Le problème du Japon
Les Etats-Unis voient leur demande de pétrole diminuer de 5%. La Chine est sur une régression annuelle de 1% (alors qu’il y avait une progression de 4% en 2008). Par contre le Japon, deuxième pays industrialisé, ne l’oublions pas, voit sa consommation pétrolifère plonger de 23 % ! Ce qui montre bien la violence de la crise au pays du soleil levant.
Entente du cartel de l’OPEP et un pétrole autour de 50$ le baril
Pour éviter un effondrement du prix du pétrole, les pays de l’OPEP s’étaient entendus, fin 2008, pour réduire leur production de 4,2 millions de barils par jour. Ces accords de réduction d’offre de pétrole ont été respectés à 83% par les pays membres, ce qui est assez exceptionnel, car d’habitude les engagements de l’OPEP sur le niveau de production ne sont respectés qu’à 60%.

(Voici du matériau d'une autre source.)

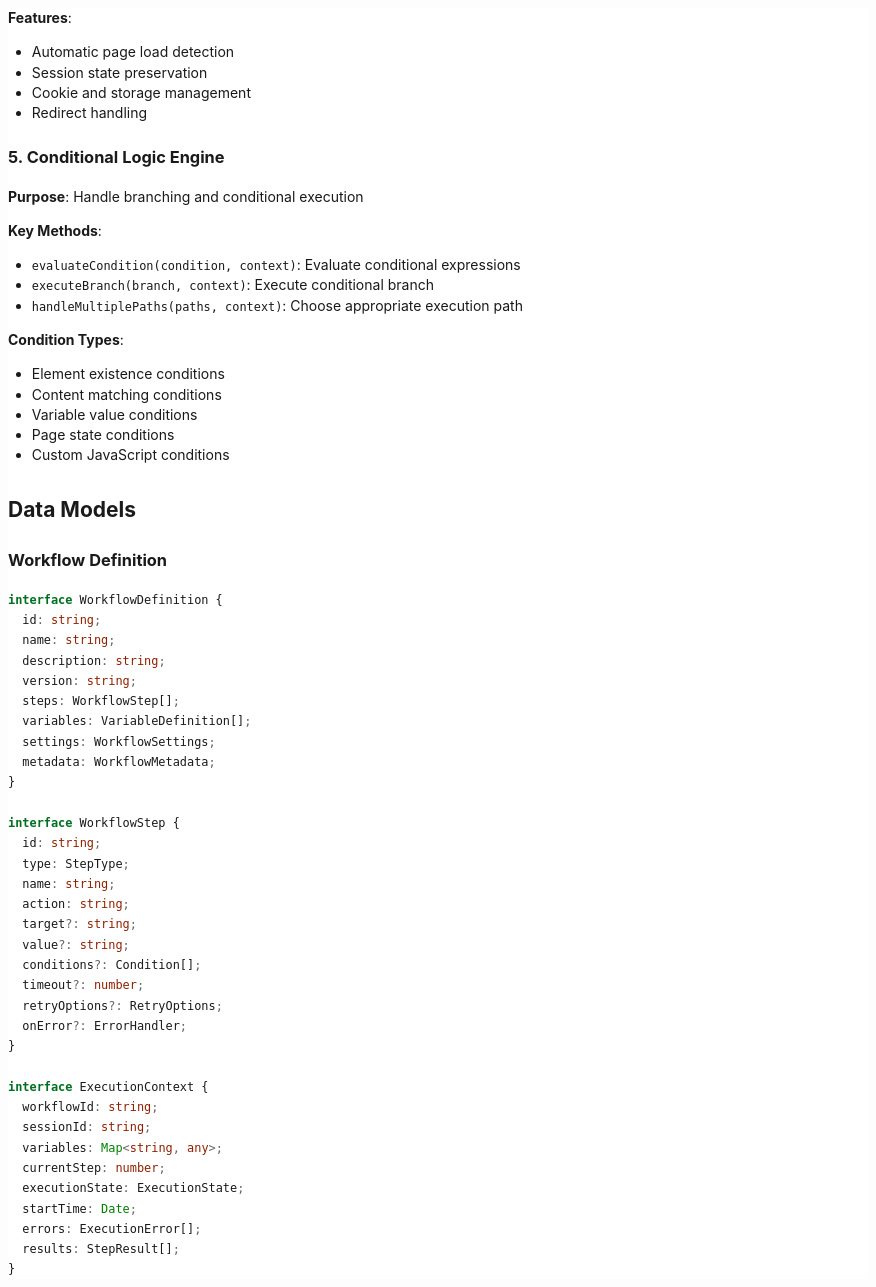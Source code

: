 **Features**:
- Automatic page load detection
- Session state preservation
- Cookie and storage management
- Redirect handling

### 5. Conditional Logic Engine

**Purpose**: Handle branching and conditional execution

**Key Methods**:
- `evaluateCondition(condition, context)`: Evaluate conditional expressions
- `executeBranch(branch, context)`: Execute conditional branch
- `handleMultiplePaths(paths, context)`: Choose appropriate execution path

**Condition Types**:
- Element existence conditions
- Content matching conditions
- Variable value conditions
- Page state conditions
- Custom JavaScript conditions

## Data Models

### Workflow Definition

```typescript
interface WorkflowDefinition {
  id: string;
  name: string;
  description: string;
  version: string;
  steps: WorkflowStep[];
  variables: VariableDefinition[];
  settings: WorkflowSettings;
  metadata: WorkflowMetadata;
}

interface WorkflowStep {
  id: string;
  type: StepType;
  name: string;
  action: string;
  target?: string;
  value?: string;
  conditions?: Condition[];
  timeout?: number;
  retryOptions?: RetryOptions;
  onError?: ErrorHandler;
}

interface ExecutionContext {
  workflowId: string;
  sessionId: string;
  variables: Map<string, any>;
  currentStep: number;
  executionState: ExecutionState;
  startTime: Date;
  errors: ExecutionError[];
  results: StepResult[];
}
```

Reprise économique en 2010 ?
Est-ce que, mis à part le Japon qui fausse les calculs de la consommation mondiale de pétrole, est-il possible d’entrevoir une reprise début 2010 ? La demande de pétrole est un bon indicateur. Mais il est encore trop tôt pour pronostiquer quoi que ce soit. Cette chute de la demande de pétrole, même affectée par le Japon, n’est pas bonne pour une éventuelle reprise. A cela s’ajoutent les derniers chiffres aux USA qui montrent que la vente au détail (en résumé les ventes des commerces) a reculé de 1,1% par rapport à février 2009 selon le département du Commerce à Washington. Ce chiffre va à l’encontre des prévisions des analystes qui pensaient plutôt à une progression des ventes après des chiffres positifs en janvier et février.